__PROMPT__. Only the lines with "devices" in the entries below belong in the answer; please copy them.

__INPUT DATA__.
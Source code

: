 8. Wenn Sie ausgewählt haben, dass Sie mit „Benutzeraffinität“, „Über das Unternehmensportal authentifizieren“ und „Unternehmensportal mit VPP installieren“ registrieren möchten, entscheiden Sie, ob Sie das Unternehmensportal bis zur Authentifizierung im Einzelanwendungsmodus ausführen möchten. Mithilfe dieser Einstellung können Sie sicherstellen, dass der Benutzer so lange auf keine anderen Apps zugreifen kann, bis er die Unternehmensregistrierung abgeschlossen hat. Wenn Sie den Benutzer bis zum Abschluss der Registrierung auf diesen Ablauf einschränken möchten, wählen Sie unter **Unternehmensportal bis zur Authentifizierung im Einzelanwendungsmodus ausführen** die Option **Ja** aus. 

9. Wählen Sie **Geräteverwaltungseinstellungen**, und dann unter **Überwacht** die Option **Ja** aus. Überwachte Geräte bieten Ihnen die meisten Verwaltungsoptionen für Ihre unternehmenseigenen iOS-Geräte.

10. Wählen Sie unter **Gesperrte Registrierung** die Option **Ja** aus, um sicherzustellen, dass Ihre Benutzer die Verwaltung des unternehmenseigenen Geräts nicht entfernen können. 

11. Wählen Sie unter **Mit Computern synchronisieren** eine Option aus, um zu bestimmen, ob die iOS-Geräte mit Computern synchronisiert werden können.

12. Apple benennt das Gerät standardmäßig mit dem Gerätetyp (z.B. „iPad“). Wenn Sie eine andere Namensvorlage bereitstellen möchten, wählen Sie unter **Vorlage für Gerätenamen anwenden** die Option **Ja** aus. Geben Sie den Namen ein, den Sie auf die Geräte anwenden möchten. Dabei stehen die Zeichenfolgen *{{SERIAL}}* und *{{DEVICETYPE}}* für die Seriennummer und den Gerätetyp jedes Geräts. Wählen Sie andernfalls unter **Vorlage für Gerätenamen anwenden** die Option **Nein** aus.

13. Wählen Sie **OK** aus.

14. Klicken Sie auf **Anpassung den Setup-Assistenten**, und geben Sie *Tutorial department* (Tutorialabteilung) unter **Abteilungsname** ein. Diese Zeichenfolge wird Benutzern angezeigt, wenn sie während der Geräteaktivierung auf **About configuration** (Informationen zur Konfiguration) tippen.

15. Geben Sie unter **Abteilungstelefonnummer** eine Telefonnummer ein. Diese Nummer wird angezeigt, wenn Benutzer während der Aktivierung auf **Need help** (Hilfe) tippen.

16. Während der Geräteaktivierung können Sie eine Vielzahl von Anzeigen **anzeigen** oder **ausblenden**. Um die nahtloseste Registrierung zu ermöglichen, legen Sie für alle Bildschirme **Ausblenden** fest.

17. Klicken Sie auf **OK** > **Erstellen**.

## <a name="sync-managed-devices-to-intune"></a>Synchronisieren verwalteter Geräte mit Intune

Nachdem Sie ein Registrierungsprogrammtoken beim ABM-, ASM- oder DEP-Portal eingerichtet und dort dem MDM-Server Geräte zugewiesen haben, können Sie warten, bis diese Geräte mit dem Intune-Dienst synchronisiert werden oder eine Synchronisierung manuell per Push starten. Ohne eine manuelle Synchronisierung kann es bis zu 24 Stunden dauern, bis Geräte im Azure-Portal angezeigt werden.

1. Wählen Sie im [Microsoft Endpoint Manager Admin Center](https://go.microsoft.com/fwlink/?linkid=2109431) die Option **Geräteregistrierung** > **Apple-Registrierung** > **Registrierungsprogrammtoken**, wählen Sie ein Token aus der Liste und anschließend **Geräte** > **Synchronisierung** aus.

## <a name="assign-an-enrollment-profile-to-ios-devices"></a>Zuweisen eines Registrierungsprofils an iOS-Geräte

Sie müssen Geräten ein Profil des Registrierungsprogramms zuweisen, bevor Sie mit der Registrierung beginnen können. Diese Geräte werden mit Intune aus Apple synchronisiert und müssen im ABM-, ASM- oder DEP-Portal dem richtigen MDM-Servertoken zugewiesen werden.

__RESULT OF THIS TASK__.
## <a name="sync-managed-devices-to-intune"></a>Synchronisieren verwalteter Geräte mit Intune
## <a name="assign-an-enrollment-profile-to-ios-devices"></a>Zuweisen eines Registrierungsprofils an iOS-Geräte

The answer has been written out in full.